The film revolves around the existential as well as professional crisis of the young protagonist when he comes into direct contact with the "truth" of politics, diplomacy, economic interests that dominate and flood everything, going beyond civil rights and people's dignity. Michael doesn't lend himself to the hard and dirty game that his boss, a very powerful director and skilled diplomat, the always phenomenal Sir Ben Kingsley, plots, to which he opposes to the point of breaking the bond that had led him to success and have him indicted. “The first rule in democracy is that reality must not be based on facts, but on general consensus” declares Pasha and makes this concept an unshakable dogma, and on this altar he sacrifices every ethical and moral sense where, in fact, even the truth is overwhelmed and used at will.

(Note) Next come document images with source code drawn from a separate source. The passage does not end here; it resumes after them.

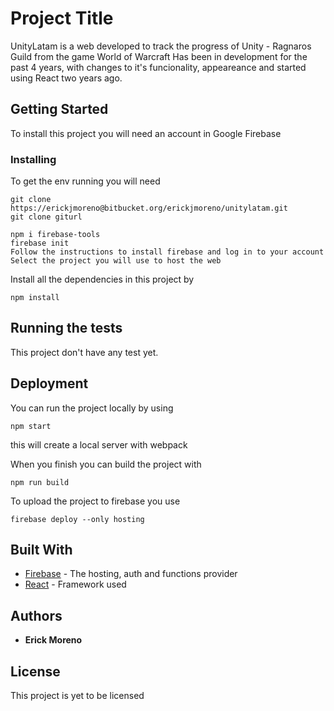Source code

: # Project Title

UnityLatam is a web developed to track the progress of Unity - Ragnaros Guild from the game World of Warcraft
Has been in development for the past 4 years, with changes to it's funcionality, appeareance and started using React two years ago.

## Getting Started

To install this project you will need an account in Google Firebase

### Installing

To get the env running you will need

```
git clone https://erickjmoreno@bitbucket.org/erickjmoreno/unitylatam.git
git clone giturl
```

```
npm i firebase-tools
firebase init
Follow the instructions to install firebase and log in to your account
Select the project you will use to host the web
```

Install all the dependencies in this project by

```
npm install
```

## Running the tests

This project don't have any test yet.

## Deployment

You can run the project locally by using

```
npm start
```

this will create a local server with webpack

When you finish you can build the project with

```
npm run build
```

To upload the project to firebase you use

```
firebase deploy --only hosting
```

## Built With

- [Firebase](https://firebase.google.com/docs/guides) - The hosting, auth and functions provider
- [React](https://reactjs.org/) - Framework used

## Authors

- **Erick Moreno**

## License

This project is yet to be licensed
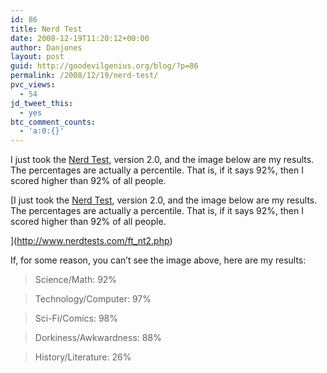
 ```yaml
---
id: 86
title: Nerd Test
date: 2008-12-19T11:20:12+00:00
author: Danjones
layout: post
guid: http://goodevilgenius.org/blog/?p=86
permalink: /2008/12/19/nerd-test/
pvc_views:
  - 54
jd_tweet_this:
  - yes
btc_comment_counts:
  - 'a:0:{}'
---
```

I just took the [Nerd Test](http://www.nerdtests.com/), version 2.0, and the image below are my results. The percentages are actually a percentile. That is, if it says 92%, then I scored higher than 92% of all people.

[I just took the [Nerd Test](http://www.nerdtests.com/), version 2.0, and the image below are my results. The percentages are actually a percentile. That is, if it says 92%, then I scored higher than 92% of all people.

](http://www.nerdtests.com/ft_nt2.php) 

If, for some reason, you can&#8217;t see the image above, here are my results:

> Science/Math: 92%
  
> Technology/Computer: 97%
  
> Sci-Fi/Comics: 98%
  
> Dorkiness/Awkwardness: 88%
  
> History/Literature: 26%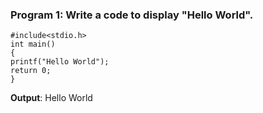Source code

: ### Program 1: Write a code to display "Hello World".
```
#include<stdio.h>
int main()
{
printf("Hello World");
return 0;
}
```
**Output**: Hello World

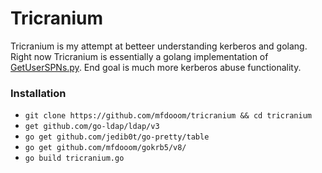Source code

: # Tricranium

Tricranium is my attempt at betteer understanding kerberos and golang. Right now Tricranium is essentially a golang implementation of [GetUserSPNs.py](https://github.com/SecureAuthCorp/impacket/blob/master/examples/GetUserSPNs.py). End goal is much  more kerberos abuse functionality.

### Installation

- ```git clone https://github.com/mfdooom/tricranium && cd tricranium```
- ```get github.com/go-ldap/ldap/v3```
- ```go get github.com/jedib0t/go-pretty/table```
- ```go get github.com/mfdooom/gokrb5/v8/```
- ```go build tricranium.go```
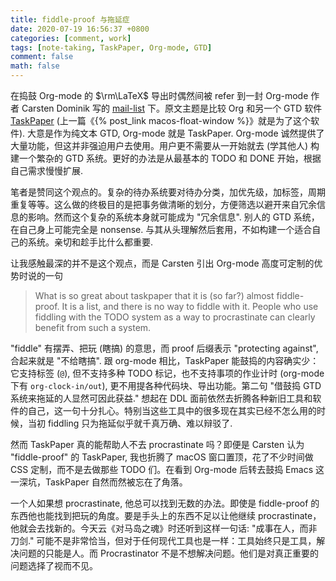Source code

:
 ```yaml
---
title: fiddle-proof 与拖延症 
date: 2020-07-19 16:56:37 +0800
categories: [comment, work]
tags: [note-taking, TaskPaper, Org-mode, GTD]
comment: false
math: false
---
```


在捣鼓 Org-mode 的 $\rm\LaTeX$ 导出时偶然间被 refer 到一封 Org-mode 作者 Carsten Dominik 写的 [mail-list](https://orgmode.org/list/0277B507-1486-4172-B1C6-1B73B84148DD@science.uva.nl/) 下。原文主题是比较 Org 和另一个 GTD 软件 [TaskPaper](https://www.taskpaper.com/) (上一篇《{% post_link macos-float-window %}》就是为了这个软件). 大意是作为纯文本 GTD, Org-mode 就是 TaskPaper. Org-mode 诚然提供了大量功能，但这并非强迫用户去使用。用户更不需要从一开始就去 (学其他人) 构建一个繁杂的 GTD 系统。更好的办法是从最基本的 TODO 和 DONE 开始，根据自己需求慢慢扩展.

笔者是赞同这个观点的。复杂的待办系统要对待办分类，加优先级，加标签，周期重复等等。这么做的终极目的是把事务做清晰的划分，方便筛选以避开来自冗余信息的影响。然而这个复杂的系统本身就可能成为 "冗余信息". 别人的 GTD 系统，在自己身上可能完全是 nonsense. 与其从头理解然后套用，不如构建一个适合自己的系统。亲切和趁手比什么都重要.

让我感触最深的并不是这个观点，而是 Carsten 引出 Org-mode 高度可定制的优势时说的一句

> What is so great about taskpaper that it is (so far?) almost fiddle-proof. It is a list, and there is no way to fiddle with it. People who use fiddling with the TODO system as a way to procrastinate can clearly benefit from such a system.

"fiddle" 有摆弄、把玩 (瞎搞) 的意思，而 proof 后缀表示 "protecting against", 合起来就是 "不给瞎搞". 跟 org-mode 相比，TaskPaper 能鼓捣的内容确实少：它支持标签 (`@`), 但不支持多种 TODO 标记，也不支持事项的作业计时 (org-mode 下有 `org-clock-in/out`), 更不用提各种代码块、导出功能。第二句 "借鼓捣 GTD 系统来拖延的人显然可因此获益." 想起在 DDL 面前依然去折腾各种新旧工具和软件的自己，这一句十分扎心。特别当这些工具中的很多现在其实已经不怎么用的时候，当初 fiddling 只为拖延似乎就千真万确、难以辩驳了.

然而 TaskPaper 真的能帮助人不去 procrastinate 吗？即便是 Carsten 认为 "fiddle-proof" 的 TaskPaper, 我也折腾了 macOS 窗口置顶，花了不少时间做 CSS 定制，而不是去做那些 TODO 们。在看到 Org-mode 后转去鼓捣 Emacs 这一深坑，TaskPaper 自然而然被忘在了角落。

一个人如果想 procrastinate, 他总可以找到无数的办法。即使是 fiddle-proof 的东西他也能找到把玩的角度。要是手头上的东西不足以让他继续 procrastinate，他就会去找新的。今天云《对马岛之魂》时还听到这样一句话: "成事在人，而非刀剑." 可能不是非常恰当，但对于任何现代工具也是一样：工具始终只是工具，解决问题的只能是人。而 Procrastinator 不是不想解决问题。他们是对真正重要的问题选择了视而不见。

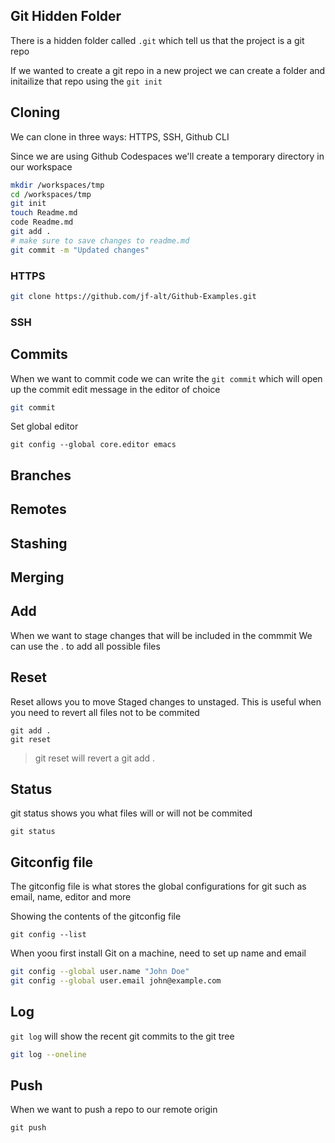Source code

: ## Git Hidden Folder

There is a hidden folder called `.git` which tell us that the project is a git repo

If we wanted to create a git repo in a new project we can create a folder and initailize that repo using the `git init`

## Cloning

We can clone in three ways: HTTPS, SSH, Github CLI

Since we are using Github Codespaces we'll create a temporary directory in our workspace

```sh
mkdir /workspaces/tmp
cd /workspaces/tmp
git init
touch Readme.md
code Readme.md
git add .
# make sure to save changes to readme.md
git commit -m "Updated changes"
```

### HTTPS

```sh
git clone https://github.com/jf-alt/Github-Examples.git
```

### SSH


## Commits

When we want to commit code we can write the `git commit` which will open up the commit edit message in the editor of choice

```sh
git commit
```

Set global editor
```
git config --global core.editor emacs
```

## Branches

## Remotes

## Stashing

## Merging

## Add

When we want to stage changes that will be included in the commmit 
We can use the . to add all possible files

## Reset

Reset allows you to move Staged changes to unstaged.
This is useful when you need to revert all files not to be commited

```
git add .
git reset
```

> git reset will revert a git add .

## Status

git status shows you what files will or will not be commited

```
git status
```

## Gitconfig file

The gitconfig file is what stores the global configurations for git such as email, name, editor and more

Showing the contents of the gitconfig file
```
git config --list
```

When yoou first install Git on a machine, need to set up name and email

```sh
git config --global user.name "John Doe"
git config --global user.email john@example.com
```

## Log

`git log` will show the recent git commits to the git tree

```sh
git log --oneline
```

## Push

When we want to push a repo to our remote origin

```
git push
```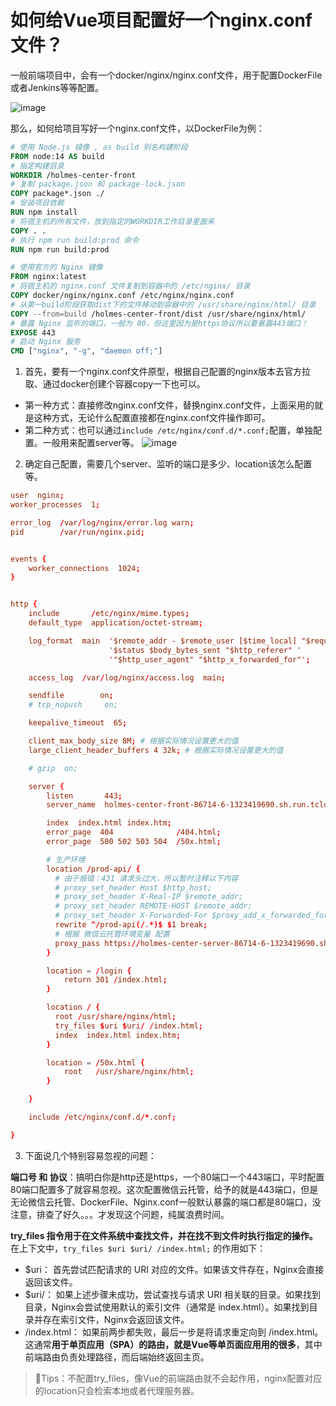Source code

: # 如何给Vue项目配置好一个nginx.conf文件？

一般前端项目中，会有一个docker/nginx/nginx.conf文件，用于配置DockerFile或者Jenkins等等配置。

![image](https://github.com/ITholmes/hello-world/assets/70437837/ffdc4da0-3ba9-4817-8560-541be2cad5fa)

那么，如何给项目写好一个nginx.conf文件，以DockerFile为例：
```Dockerfile
# 使用 Node.js 镜像 , as build 别名构建阶段
FROM node:14 AS build
# 指定构建目录
WORKDIR /holmes-center-front
# 复制 package.json 和 package-lock.json
COPY package*.json ./
# 安装项目依赖
RUN npm install
# 将宿主机的所有文件，放到指定的WORKDIR工作目录里面来
COPY . .
# 执行 npm run build:prod 命令
RUN npm run build:prod

# 使用官方的 Nginx 镜像
FROM nginx:latest
# 将宿主机的 nginx.conf 文件复制到容器中的 /etc/nginx/ 目录
COPY docker/nginx/nginx.conf /etc/nginx/nginx.conf
# 从第一build阶段获取dist下的文件移动到容器中的 /usr/share/nginx/html/ 目录
COPY --from=build /holmes-center-front/dist /usr/share/nginx/html/
# 暴露 Nginx 监听的端口，一般为 80，但这里因为是https协议所以要暴露443端口！
EXPOSE 443
# 启动 Nginx 服务
CMD ["nginx", "-g", "daemon off;"]
```

1. 首先，要有一个nginx.conf文件原型，根据自己配置的nginx版本去官方拉取、通过docker创建个容器copy一下也可以。
- 第一种方式：直接修改nginx.conf文件，替换nginx.conf文件，上面采用的就是这种方式，无论什么配置直接都在nginx.conf文件操作即可。
- 第二种方式：也可以通过`include /etc/nginx/conf.d/*.conf;`配置，单独配置。一般用来配置server等。
![image](https://github.com/ITholmes/hello-world/assets/70437837/4aac2c7d-5db1-48b6-bc26-000658837b99)

2. 确定自己配置，需要几个server、监听的端口是多少、location该怎么配置等。
```nginx.conf
user  nginx;
worker_processes  1;

error_log  /var/log/nginx/error.log warn;
pid        /var/run/nginx.pid;


events {
    worker_connections  1024;
}


http {
    include       /etc/nginx/mime.types;
    default_type  application/octet-stream;

    log_format  main  '$remote_addr - $remote_user [$time_local] "$request" '
                      '$status $body_bytes_sent "$http_referer" '
                      '"$http_user_agent" "$http_x_forwarded_for"';

    access_log  /var/log/nginx/access.log  main;

    sendfile        on;
    # tcp_nopush     on;

    keepalive_timeout  65;

    client_max_body_size 8M; # 根据实际情况设置更大的值
    large_client_header_buffers 4 32k; # 根据实际情况设置更大的值

    # gzip  on;

    server {
        listen       443;
        server_name  holmes-center-front-86714-6-1323419690.sh.run.tcloudbase.com;

        index  index.html index.htm;
        error_page  404              /404.html;
        error_page  500 502 503 504  /50x.html;

        # 生产环境
        location /prod-api/ {
          # 由于报错：431 请求头过大，所以暂时注释以下内容
          # proxy_set_header Host $http_host;
          # proxy_set_header X-Real-IP $remote_addr;
          # proxy_set_header REMOTE-HOST $remote_addr;
          # proxy_set_header X-Forwarded-For $proxy_add_x_forwarded_for;
          rewrite ^/prod-api(/.*)$ $1 break;
          # 根据 微信云托管环境变量 配置
          proxy_pass https://holmes-center-server-86714-6-1323419690.sh.run.tcloudbase.com/;
        }

        location = /login {
            return 301 /index.html;
        }

        location / {
          root /usr/share/nginx/html;
          try_files $uri $uri/ /index.html;
          index  index.html index.htm;
        }

        location = /50x.html {
            root   /usr/share/nginx/html;
        }

    }

    include /etc/nginx/conf.d/*.conf;

}
```

3. 下面说几个特别容易忽视的问题：

**端口号 和 协议**：搞明白你是http还是https，一个80端口一个443端口，平时配置80端口配置多了就容易忽视。这次配置微信云托管，给予的就是443端口，但是无论微信云托管、DockerFile、Nginx.conf一般默认暴露的端口都是80端口，没注意，排查了好久。。。才发现这个问题，纯属浪费时间。

**try_files 指令用于在文件系统中查找文件，并在找不到文件时执行指定的操作。**
在上下文中，`try_files $uri $uri/ /index.html;` 的作用如下：
- $uri： 首先尝试匹配请求的 URI 对应的文件。如果该文件存在，Nginx会直接返回该文件。
- $uri/： 如果上述步骤未成功，尝试查找与请求 URI 相关联的目录。如果找到目录，Nginx会尝试使用默认的索引文件（通常是 index.html）。如果找到目录并存在索引文件，Nginx会返回该文件。
- /index.html： 如果前两步都失败，最后一步是将请求重定向到 /index.html。这通常**用于单页应用（SPA）的路由，就是Vue等单页面应用用的很多**，其中前端路由负责处理路径，而后端始终返回主页。
> 🚨Tips：不配置try_files，像Vue的前端路由就不会起作用，nginx配置对应的location只会检索本地或者代理服务器。

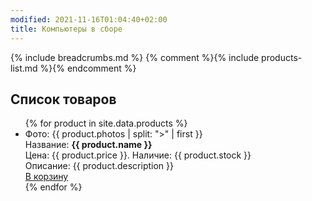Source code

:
 ```yaml
---
modified: 2021-11-16T01:04:40+02:00
title: Компьютеры в сборе
---
```

{% include breadcrumbs.md %}
{% comment %}{% include products-list.md %}{% endcomment %}
## Список товаров
<ul>
{% for product in site.data.products %}
<li>
  Фото: {{ product.photos | split: ">" | first }}<br>
  Название: <b>{{ product.name }}</b><br>
  Цена: {{ product.price }}. Наличие: {{ product.stock }}<br>
  Описание: {{ product.description }}<br>
  <a href="#">В корзину</a>
</li>
{% endfor %}
</ul>
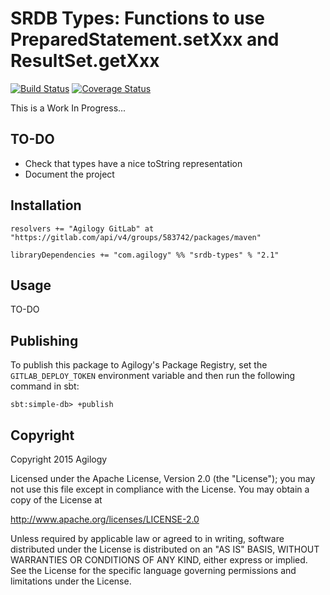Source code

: # SRDB Types: Functions to use PreparedStatement.setXxx and ResultSet.getXxx

[![Build Status](https://travis-ci.org/agilogy/srdb-types.svg?branch=master)](https://travis-ci.org/agilogy/srdb-types)
[![Coverage Status](https://coveralls.io/repos/agilogy/srdb-types/badge.svg?branch=master)](https://coveralls.io/r/agilogy/srdb-types?branch=master)

This is a Work In Progress...

## TO-DO

- Check that types have a nice toString representation
- Document the project

## Installation

```
resolvers += "Agilogy GitLab" at "https://gitlab.com/api/v4/groups/583742/packages/maven"

libraryDependencies += "com.agilogy" %% "srdb-types" % "2.1"
```

## Usage

TO-DO

## Publishing

To publish this package to Agilogy's Package Registry, set the `GITLAB_DEPLOY_TOKEN` environment variable and then run the following command in sbt:

```
sbt:simple-db> +publish
```

## Copyright

Copyright 2015 Agilogy

Licensed under the Apache License, Version 2.0 (the "License"); you may not use this file except in compliance with the 
License. You may obtain a copy of the License at

http://www.apache.org/licenses/LICENSE-2.0

Unless required by applicable law or agreed to in writing, software distributed under the License is distributed on an 
"AS IS" BASIS, WITHOUT WARRANTIES OR CONDITIONS OF ANY KIND, either express or implied. See the License for the specific 
language governing permissions and limitations under the License.
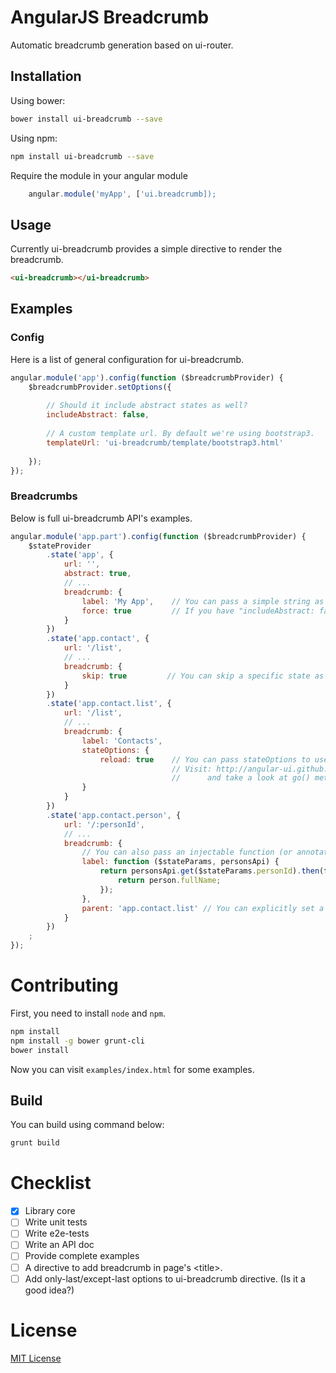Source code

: # AngularJS Breadcrumb
Automatic breadcrumb generation based on ui-router.

## Installation
Using bower:
```sh
bower install ui-breadcrumb --save
```

Using npm:
```sh
npm install ui-breadcrumb --save
```

Require the module in your angular module
```javascript
    angular.module('myApp', ['ui.breadcrumb]);
```

## Usage
Currently ui-breadcrumb provides a simple directive to render the breadcrumb.

```html
<ui-breadcrumb></ui-breadcrumb>
```

## Examples

### Config
Here is a list of general configuration for ui-breadcrumb.
```js
angular.module('app').config(function ($breadcrumbProvider) {
    $breadcrumbProvider.setOptions({
    
        // Should it include abstract states as well?
        includeAbstract: false,
        
        // A custom template url. By default we're using bootstrap3.
        templateUrl: 'ui-breadcrumb/template/bootstrap3.html'
        
    });
});
```

### Breadcrumbs
Below is full ui-breadcrumb API's examples.
```js
angular.module('app.part').config(function ($breadcrumbProvider) {
    $stateProvider
        .state('app', { 
            url: '',
            abstract: true,
            // ...
            breadcrumb: {
                label: 'My App',    // You can pass a simple string as label.
                force: true         // If you have "includeAbstract: false" you can still force some states.
            }
        })
        .state('app.contact', { 
            url: '/list',
            // ...
            breadcrumb: {
                skip: true         // You can skip a specific state as well.
            }
        })
        .state('app.contact.list', {
            url: '/list',
            // ...
            breadcrumb: {
                label: 'Contacts',
                stateOptions: {
                    reload: true    // You can pass stateOptions to use in ui-sref-opts.
                                    // Visit: http://angular-ui.github.io/ui-router/site/#/api/ui.router.state.$state
                                    //      and take a look at go() method "options" for all possible options.
                }
            }
        })
        .state('app.contact.person', {
            url: '/:personId',
            // ...
            breadcrumb: {
                // You can also pass an injectable function (or annotated-array like angular services)
                label: function ($stateParams, personsApi) {
                    return personsApi.get($stateParams.personId).then(function (person) {
                        return person.fullName;
                    });
                },
                parent: 'app.contact.list' // You can explicitly set a parent. An injectable function is allowed here too ;)
            }
        })
    ;
});
```

# Contributing
First, you need to install `node` and `npm`.
```sh
npm install
npm install -g bower grunt-cli
bower install
```
Now you can visit `examples/index.html` for some examples.

## Build
You can build using command below:
```sh
grunt build
```

# Checklist
- [x] Library core
- [ ] Write unit tests
- [ ] Write e2e-tests
- [ ] Write an API doc
- [ ] Provide complete examples
- [ ] A directive to add breadcrumb in page's &lt;title&gt;.
- [ ] Add only-last/except-last options to ui-breadcrumb directive. (Is it a good idea?)

# License
[MIT License](LICENSE)

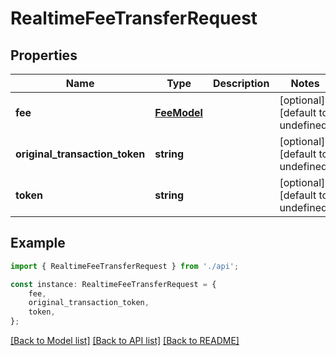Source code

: # RealtimeFeeTransferRequest


## Properties

Name | Type | Description | Notes
------------ | ------------- | ------------- | -------------
**fee** | [**FeeModel**](FeeModel.md) |  | [optional] [default to undefined]
**original_transaction_token** | **string** |  | [optional] [default to undefined]
**token** | **string** |  | [optional] [default to undefined]

## Example

```typescript
import { RealtimeFeeTransferRequest } from './api';

const instance: RealtimeFeeTransferRequest = {
    fee,
    original_transaction_token,
    token,
};
```

[[Back to Model list]](../README.md#documentation-for-models) [[Back to API list]](../README.md#documentation-for-api-endpoints) [[Back to README]](../README.md)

The film is affected by an international political climate, unfortunately, distant in time and space from those events. We forget quite easily the atrocities that have taken place in recent years with wars that have devastated entire regions of the world, especially in the Middle East, without then having known, wanted or been able to create a credible alternative. From a strictly technical point of view, the film holds up to its times and rhythms in its specific narrative context: it's not a thriller and the killer's capture is not expected. It keeps what it promises: it does justice to a type of cinema that is somewhat lacking in our parts. It is, in some respects, that "cinema verité" as understood by the French sociologist Edgar Morin in the 60s, where the seventh art is required to "... make a cinema of total authenticity, as true as a documentary but with the content of a novelistic film, that is, with the content of subjective life”. Furthermore, he lays bare one of the great difficulties faced by information: making healthy investigative journalism that does not look at anyone, does not give discounts to the institutions or the powerful on duty. If only for this, Power games it deserves to be seen.